*** DATA RECORDS ***
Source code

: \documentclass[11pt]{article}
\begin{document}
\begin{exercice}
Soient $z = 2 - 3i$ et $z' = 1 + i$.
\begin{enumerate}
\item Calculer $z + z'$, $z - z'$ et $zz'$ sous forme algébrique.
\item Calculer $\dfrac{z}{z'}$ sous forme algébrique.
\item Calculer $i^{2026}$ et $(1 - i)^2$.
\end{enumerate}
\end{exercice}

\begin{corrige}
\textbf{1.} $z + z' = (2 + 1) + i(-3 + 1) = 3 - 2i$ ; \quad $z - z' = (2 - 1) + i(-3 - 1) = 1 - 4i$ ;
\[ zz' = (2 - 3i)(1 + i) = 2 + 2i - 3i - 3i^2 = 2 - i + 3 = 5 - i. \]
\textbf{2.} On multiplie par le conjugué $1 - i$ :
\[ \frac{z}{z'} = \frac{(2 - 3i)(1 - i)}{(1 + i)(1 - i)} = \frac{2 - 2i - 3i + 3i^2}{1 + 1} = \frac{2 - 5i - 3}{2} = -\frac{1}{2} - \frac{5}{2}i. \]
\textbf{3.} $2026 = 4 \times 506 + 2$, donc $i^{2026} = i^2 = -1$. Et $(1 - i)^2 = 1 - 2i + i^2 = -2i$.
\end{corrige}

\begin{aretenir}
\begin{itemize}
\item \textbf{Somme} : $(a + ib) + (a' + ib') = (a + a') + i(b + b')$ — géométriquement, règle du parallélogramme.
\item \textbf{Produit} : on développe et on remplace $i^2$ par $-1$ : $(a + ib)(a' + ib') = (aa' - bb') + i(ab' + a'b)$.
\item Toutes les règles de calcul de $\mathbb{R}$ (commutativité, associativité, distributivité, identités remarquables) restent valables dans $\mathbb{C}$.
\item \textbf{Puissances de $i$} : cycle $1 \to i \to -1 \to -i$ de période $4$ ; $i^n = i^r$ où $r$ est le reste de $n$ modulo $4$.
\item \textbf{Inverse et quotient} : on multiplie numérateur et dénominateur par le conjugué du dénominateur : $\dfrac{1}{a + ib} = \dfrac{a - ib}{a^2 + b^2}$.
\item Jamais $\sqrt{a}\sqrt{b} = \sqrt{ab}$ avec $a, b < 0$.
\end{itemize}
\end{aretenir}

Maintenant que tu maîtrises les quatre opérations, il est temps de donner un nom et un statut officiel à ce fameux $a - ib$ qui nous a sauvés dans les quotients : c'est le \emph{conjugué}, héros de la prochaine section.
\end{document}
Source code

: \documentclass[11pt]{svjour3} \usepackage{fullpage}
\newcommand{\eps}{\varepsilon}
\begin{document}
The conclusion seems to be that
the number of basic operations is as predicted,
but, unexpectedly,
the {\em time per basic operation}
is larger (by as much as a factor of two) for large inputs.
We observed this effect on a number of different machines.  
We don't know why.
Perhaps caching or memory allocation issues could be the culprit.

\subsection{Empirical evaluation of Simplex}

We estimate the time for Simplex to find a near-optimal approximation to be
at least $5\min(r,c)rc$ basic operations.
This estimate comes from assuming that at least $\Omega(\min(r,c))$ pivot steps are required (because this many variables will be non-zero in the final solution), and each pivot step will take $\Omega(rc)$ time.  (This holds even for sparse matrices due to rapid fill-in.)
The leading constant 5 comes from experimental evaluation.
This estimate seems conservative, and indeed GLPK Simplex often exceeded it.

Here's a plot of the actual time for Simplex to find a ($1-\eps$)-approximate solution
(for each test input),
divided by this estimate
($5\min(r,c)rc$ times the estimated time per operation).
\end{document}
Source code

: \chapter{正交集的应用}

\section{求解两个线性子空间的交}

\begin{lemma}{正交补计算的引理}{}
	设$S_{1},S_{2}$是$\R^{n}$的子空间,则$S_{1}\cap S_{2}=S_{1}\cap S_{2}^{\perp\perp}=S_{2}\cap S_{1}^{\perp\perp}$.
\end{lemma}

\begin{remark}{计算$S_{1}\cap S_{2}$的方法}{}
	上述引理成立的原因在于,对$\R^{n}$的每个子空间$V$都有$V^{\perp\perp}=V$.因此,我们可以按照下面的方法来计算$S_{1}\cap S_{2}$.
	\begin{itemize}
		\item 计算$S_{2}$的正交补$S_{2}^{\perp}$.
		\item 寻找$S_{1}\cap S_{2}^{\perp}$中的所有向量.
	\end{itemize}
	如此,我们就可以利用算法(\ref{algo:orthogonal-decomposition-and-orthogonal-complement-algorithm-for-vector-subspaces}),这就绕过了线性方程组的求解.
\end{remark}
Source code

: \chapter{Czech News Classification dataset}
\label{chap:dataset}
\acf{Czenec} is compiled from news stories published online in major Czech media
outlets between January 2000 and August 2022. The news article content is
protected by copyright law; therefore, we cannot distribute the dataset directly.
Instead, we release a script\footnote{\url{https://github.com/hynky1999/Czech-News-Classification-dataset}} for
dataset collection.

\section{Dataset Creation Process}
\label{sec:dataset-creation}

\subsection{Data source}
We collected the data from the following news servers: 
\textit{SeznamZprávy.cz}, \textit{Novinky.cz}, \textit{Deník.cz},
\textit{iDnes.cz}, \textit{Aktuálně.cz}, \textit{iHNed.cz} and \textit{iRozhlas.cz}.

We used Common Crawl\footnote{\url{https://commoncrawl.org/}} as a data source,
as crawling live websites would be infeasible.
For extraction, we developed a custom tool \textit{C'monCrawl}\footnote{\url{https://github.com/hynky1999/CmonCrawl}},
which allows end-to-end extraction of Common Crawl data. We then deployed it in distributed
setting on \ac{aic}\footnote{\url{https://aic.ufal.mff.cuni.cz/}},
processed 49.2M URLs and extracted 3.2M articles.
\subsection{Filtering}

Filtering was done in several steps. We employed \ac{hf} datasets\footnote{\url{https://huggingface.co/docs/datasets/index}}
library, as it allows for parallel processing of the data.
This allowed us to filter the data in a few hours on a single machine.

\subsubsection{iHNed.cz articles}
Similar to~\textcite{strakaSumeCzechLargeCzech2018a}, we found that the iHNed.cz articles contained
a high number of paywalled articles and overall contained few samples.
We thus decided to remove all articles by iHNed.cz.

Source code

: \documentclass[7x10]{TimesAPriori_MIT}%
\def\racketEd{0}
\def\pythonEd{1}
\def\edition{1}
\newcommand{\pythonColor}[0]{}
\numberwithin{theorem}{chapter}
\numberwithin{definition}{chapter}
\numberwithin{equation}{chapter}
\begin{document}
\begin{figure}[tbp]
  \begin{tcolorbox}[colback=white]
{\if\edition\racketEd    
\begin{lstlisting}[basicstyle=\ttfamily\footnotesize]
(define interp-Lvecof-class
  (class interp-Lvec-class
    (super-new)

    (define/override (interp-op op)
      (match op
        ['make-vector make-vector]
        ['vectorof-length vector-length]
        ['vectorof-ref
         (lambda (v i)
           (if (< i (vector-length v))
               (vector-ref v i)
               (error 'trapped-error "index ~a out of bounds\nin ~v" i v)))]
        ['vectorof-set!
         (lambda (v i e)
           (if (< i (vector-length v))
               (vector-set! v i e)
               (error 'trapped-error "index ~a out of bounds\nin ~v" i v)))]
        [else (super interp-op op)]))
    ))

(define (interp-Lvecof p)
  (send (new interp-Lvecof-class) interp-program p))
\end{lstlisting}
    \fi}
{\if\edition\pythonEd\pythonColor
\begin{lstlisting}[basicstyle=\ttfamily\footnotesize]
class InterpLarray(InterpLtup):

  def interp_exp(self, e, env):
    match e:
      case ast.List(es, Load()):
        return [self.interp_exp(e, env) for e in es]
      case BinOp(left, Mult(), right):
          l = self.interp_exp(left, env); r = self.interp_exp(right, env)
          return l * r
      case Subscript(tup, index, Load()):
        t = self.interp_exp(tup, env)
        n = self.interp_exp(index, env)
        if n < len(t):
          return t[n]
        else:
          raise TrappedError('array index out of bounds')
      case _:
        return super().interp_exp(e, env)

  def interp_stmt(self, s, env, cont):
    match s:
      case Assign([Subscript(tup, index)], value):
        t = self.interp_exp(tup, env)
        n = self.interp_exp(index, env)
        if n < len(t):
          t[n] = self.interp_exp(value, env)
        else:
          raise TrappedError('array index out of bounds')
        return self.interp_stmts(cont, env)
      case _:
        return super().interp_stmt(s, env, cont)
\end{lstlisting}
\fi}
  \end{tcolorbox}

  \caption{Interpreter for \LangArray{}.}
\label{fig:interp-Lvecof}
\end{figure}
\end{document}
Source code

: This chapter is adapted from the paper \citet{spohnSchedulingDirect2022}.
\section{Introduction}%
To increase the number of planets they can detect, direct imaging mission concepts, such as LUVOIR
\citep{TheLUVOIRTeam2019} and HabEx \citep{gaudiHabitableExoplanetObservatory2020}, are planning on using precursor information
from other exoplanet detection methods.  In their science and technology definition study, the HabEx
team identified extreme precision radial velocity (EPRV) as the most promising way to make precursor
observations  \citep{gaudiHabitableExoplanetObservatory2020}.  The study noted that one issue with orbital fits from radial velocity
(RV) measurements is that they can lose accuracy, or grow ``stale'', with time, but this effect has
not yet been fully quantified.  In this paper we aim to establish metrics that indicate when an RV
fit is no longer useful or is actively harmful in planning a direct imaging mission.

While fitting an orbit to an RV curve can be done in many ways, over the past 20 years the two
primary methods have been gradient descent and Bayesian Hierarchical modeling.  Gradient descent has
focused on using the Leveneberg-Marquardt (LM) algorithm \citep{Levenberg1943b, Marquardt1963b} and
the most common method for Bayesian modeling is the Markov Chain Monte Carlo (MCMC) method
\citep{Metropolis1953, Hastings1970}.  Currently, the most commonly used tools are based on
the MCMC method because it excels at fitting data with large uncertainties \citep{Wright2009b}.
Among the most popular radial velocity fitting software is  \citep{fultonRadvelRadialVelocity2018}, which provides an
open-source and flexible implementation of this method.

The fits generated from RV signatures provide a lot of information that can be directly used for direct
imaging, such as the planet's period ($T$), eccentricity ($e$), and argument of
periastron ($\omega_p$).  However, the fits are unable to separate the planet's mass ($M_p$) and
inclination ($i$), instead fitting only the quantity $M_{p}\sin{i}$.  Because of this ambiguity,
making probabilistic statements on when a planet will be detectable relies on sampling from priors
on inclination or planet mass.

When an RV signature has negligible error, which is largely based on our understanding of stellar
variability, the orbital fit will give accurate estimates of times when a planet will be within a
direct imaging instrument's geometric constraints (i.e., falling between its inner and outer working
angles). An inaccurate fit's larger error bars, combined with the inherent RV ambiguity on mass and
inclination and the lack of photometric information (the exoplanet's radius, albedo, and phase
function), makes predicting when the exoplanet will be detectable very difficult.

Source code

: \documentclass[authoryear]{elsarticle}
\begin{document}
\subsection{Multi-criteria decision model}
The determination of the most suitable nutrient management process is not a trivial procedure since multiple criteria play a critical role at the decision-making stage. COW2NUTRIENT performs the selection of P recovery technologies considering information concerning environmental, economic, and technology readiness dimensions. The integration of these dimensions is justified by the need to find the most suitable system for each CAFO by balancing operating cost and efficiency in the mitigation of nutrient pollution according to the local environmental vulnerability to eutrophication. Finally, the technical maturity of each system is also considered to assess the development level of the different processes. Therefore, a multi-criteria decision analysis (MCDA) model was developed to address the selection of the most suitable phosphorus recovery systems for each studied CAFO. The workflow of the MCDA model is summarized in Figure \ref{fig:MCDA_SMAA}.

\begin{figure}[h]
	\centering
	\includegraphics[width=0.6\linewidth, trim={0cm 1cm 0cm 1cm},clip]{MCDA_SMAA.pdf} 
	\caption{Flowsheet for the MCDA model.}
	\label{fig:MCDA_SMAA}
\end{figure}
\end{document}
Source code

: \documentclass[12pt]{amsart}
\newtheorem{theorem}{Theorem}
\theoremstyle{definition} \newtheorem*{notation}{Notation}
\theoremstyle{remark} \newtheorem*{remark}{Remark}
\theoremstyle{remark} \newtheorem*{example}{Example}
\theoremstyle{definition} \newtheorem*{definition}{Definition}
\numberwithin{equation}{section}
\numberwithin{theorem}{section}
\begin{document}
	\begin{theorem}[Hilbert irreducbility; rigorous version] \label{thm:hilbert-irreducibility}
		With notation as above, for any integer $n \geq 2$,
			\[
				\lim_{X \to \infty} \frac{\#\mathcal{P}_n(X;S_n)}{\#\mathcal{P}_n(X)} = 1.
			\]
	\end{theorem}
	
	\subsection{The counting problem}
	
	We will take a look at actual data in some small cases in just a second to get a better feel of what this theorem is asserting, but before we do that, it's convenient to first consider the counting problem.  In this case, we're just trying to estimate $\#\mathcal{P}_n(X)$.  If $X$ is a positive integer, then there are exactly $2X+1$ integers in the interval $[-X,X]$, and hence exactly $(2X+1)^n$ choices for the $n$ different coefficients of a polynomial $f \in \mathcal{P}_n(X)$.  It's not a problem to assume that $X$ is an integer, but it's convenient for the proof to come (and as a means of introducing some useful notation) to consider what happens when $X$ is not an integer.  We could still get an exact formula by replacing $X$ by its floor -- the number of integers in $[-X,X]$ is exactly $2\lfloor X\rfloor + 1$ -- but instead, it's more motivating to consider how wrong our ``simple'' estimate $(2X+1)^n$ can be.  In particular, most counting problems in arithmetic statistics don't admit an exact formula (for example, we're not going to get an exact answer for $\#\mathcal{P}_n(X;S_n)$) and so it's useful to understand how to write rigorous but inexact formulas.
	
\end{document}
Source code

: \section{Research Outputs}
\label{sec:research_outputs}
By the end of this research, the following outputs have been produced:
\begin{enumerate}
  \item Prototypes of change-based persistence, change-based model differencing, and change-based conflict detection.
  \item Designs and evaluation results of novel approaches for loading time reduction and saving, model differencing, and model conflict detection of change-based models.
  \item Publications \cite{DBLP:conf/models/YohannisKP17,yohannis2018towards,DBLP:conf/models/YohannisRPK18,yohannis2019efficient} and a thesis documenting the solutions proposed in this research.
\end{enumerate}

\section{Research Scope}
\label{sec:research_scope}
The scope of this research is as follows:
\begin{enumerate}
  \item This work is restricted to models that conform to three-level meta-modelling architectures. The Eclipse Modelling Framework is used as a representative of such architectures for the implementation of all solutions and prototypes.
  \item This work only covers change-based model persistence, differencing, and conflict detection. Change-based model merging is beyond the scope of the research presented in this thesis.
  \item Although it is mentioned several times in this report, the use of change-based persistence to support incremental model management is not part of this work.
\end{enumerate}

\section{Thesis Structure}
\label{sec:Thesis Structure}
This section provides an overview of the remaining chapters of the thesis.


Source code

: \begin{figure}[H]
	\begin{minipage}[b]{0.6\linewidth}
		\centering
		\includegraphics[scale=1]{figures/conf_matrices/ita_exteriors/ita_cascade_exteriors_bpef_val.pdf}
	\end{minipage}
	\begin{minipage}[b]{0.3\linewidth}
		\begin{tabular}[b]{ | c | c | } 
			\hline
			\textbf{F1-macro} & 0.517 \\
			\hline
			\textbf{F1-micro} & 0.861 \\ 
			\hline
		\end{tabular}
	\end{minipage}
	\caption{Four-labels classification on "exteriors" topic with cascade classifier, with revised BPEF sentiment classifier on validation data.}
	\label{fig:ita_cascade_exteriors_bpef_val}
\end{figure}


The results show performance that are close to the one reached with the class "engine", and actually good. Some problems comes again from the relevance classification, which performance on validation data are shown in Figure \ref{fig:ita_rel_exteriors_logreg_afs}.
*** End of DATA RECORDS ***
- TASK OBJECTIVE:
What is needed is a verbatim copy of every line in the records above from the one containing "dataset collection." down to the one containing "a high number", both included, and nothing more.

- RESPONSE AREA:
dataset collection.

\section{Dataset Creation Process}
\label{sec:dataset-creation}

\subsection{Data source}
We collected the data from the following news servers: 
\textit{SeznamZprávy.cz}, \textit{Novinky.cz}, \textit{Deník.cz},
\textit{iDnes.cz}, \textit{Aktuálně.cz}, \textit{iHNed.cz} and \textit{iRozhlas.cz}.

We used Common Crawl\footnote{\url{https://commoncrawl.org/}} as a data source,
as crawling live websites would be infeasible.
For extraction, we developed a custom tool \textit{C'monCrawl}\footnote{\url{https://github.com/hynky1999/CmonCrawl}},
which allows end-to-end extraction of Common Crawl data. We then deployed it in distributed
setting on \ac{aic}\footnote{\url{https://aic.ufal.mff.cuni.cz/}},
processed 49.2M URLs and extracted 3.2M articles.
\subsection{Filtering}

Filtering was done in several steps. We employed \ac{hf} datasets\footnote{\url{https://huggingface.co/docs/datasets/index}}
library, as it allows for parallel processing of the data.
This allowed us to filter the data in a few hours on a single machine.

\subsubsection{iHNed.cz articles}
Similar to~\textcite{strakaSumeCzechLargeCzech2018a}, we found that the iHNed.cz articles contained
a high number of paywalled articles and overall contained few samples.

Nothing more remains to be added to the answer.